Task:
For every entry that follows, return an identical copy.

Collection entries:
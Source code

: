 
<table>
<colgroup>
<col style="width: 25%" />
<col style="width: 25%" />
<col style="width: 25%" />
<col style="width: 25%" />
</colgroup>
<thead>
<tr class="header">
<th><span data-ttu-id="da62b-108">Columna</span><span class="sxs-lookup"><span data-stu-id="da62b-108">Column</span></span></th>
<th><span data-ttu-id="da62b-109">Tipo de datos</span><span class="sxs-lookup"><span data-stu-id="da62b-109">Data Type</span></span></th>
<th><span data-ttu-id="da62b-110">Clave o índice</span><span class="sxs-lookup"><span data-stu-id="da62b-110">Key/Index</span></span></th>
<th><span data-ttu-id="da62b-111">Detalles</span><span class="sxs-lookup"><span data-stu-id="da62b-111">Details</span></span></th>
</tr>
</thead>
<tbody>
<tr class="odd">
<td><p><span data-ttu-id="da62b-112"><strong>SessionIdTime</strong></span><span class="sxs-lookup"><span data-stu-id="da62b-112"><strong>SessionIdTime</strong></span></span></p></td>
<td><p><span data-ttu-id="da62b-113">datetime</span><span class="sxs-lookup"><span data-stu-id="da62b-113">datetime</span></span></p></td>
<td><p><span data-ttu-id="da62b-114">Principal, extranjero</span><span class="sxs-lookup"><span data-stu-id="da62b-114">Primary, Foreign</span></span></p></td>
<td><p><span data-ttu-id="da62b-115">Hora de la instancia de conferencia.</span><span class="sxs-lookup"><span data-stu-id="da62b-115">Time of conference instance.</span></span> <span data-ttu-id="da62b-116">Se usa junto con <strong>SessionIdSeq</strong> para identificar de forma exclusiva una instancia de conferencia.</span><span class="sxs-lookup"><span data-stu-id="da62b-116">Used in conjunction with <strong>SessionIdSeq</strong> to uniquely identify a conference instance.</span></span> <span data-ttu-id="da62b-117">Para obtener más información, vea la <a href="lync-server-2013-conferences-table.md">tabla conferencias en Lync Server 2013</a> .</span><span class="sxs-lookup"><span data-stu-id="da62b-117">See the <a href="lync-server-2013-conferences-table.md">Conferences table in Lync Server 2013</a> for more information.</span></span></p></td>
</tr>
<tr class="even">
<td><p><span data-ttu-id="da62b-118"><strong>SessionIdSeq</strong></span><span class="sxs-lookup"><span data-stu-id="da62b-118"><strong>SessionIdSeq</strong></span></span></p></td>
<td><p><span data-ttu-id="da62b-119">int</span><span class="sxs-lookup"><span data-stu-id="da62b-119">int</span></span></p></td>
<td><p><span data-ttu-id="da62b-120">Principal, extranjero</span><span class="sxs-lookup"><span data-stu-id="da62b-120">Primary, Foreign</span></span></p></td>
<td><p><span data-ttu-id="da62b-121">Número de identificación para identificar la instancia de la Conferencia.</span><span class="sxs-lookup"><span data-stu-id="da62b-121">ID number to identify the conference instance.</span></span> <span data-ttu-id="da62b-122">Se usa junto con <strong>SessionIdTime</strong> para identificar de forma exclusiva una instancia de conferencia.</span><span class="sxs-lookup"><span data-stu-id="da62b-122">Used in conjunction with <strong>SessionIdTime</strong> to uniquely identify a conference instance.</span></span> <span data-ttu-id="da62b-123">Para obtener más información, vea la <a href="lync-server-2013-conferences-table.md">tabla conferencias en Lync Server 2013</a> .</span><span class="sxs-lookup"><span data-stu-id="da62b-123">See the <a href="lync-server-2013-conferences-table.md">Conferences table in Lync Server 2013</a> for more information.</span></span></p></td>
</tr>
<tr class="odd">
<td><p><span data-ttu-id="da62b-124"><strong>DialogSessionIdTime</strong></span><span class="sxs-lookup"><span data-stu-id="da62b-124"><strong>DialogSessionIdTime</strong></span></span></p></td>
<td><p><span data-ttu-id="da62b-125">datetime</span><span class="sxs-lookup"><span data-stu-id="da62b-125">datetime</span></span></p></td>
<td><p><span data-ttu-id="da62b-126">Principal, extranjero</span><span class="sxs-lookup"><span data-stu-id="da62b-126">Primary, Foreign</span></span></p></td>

Finished exercise:
Source code

: 
<table>
<colgroup>
<col style="width: 25%" />
<col style="width: 25%" />
<col style="width: 25%" />
<col style="width: 25%" />
</colgroup>
<thead>
<tr class="header">
<th><span data-ttu-id="da62b-108">Columna</span><span class="sxs-lookup"><span data-stu-id="da62b-108">Column</span></span></th>
<th><span data-ttu-id="da62b-109">Tipo de datos</span><span class="sxs-lookup"><span data-stu-id="da62b-109">Data Type</span></span></th>
<th><span data-ttu-id="da62b-110">Clave o índice</span><span class="sxs-lookup"><span data-stu-id="da62b-110">Key/Index</span></span></th>
<th><span data-ttu-id="da62b-111">Detalles</span><span class="sxs-lookup"><span data-stu-id="da62b-111">Details</span></span></th>
</tr>
</thead>
<tbody>
<tr class="odd">
<td><p><span data-ttu-id="da62b-112"><strong>SessionIdTime</strong></span><span class="sxs-lookup"><span data-stu-id="da62b-112"><strong>SessionIdTime</strong></span></span></p></td>
<td><p><span data-ttu-id="da62b-113">datetime</span><span class="sxs-lookup"><span data-stu-id="da62b-113">datetime</span></span></p></td>
<td><p><span data-ttu-id="da62b-114">Principal, extranjero</span><span class="sxs-lookup"><span data-stu-id="da62b-114">Primary, Foreign</span></span></p></td>
<td><p><span data-ttu-id="da62b-115">Hora de la instancia de conferencia.</span><span class="sxs-lookup"><span data-stu-id="da62b-115">Time of conference instance.</span></span> <span data-ttu-id="da62b-116">Se usa junto con <strong>SessionIdSeq</strong> para identificar de forma exclusiva una instancia de conferencia.</span><span class="sxs-lookup"><span data-stu-id="da62b-116">Used in conjunction with <strong>SessionIdSeq</strong> to uniquely identify a conference instance.</span></span> <span data-ttu-id="da62b-117">Para obtener más información, vea la <a href="lync-server-2013-conferences-table.md">tabla conferencias en Lync Server 2013</a> .</span><span class="sxs-lookup"><span data-stu-id="da62b-117">See the <a href="lync-server-2013-conferences-table.md">Conferences table in Lync Server 2013</a> for more information.</span></span></p></td>
</tr>
<tr class="even">
<td><p><span data-ttu-id="da62b-118"><strong>SessionIdSeq</strong></span><span class="sxs-lookup"><span data-stu-id="da62b-118"><strong>SessionIdSeq</strong></span></span></p></td>
<td><p><span data-ttu-id="da62b-119">int</span><span class="sxs-lookup"><span data-stu-id="da62b-119">int</span></span></p></td>
<td><p><span data-ttu-id="da62b-120">Principal, extranjero</span><span class="sxs-lookup"><span data-stu-id="da62b-120">Primary, Foreign</span></span></p></td>
<td><p><span data-ttu-id="da62b-121">Número de identificación para identificar la instancia de la Conferencia.</span><span class="sxs-lookup"><span data-stu-id="da62b-121">ID number to identify the conference instance.</span></span> <span data-ttu-id="da62b-122">Se usa junto con <strong>SessionIdTime</strong> para identificar de forma exclusiva una instancia de conferencia.</span><span class="sxs-lookup"><span data-stu-id="da62b-122">Used in conjunction with <strong>SessionIdTime</strong> to uniquely identify a conference instance.</span></span> <span data-ttu-id="da62b-123">Para obtener más información, vea la <a href="lync-server-2013-conferences-table.md">tabla conferencias en Lync Server 2013</a> .</span><span class="sxs-lookup"><span data-stu-id="da62b-123">See the <a href="lync-server-2013-conferences-table.md">Conferences table in Lync Server 2013</a> for more information.</span></span></p></td>
</tr>
<tr class="odd">
<td><p><span data-ttu-id="da62b-124"><strong>DialogSessionIdTime</strong></span><span class="sxs-lookup"><span data-stu-id="da62b-124"><strong>DialogSessionIdTime</strong></span></span></p></td>
<td><p><span data-ttu-id="da62b-125">datetime</span><span class="sxs-lookup"><span data-stu-id="da62b-125">datetime</span></span></p></td>
<td><p><span data-ttu-id="da62b-126">Principal, extranjero</span><span class="sxs-lookup"><span data-stu-id="da62b-126">Primary, Foreign</span></span></p></td>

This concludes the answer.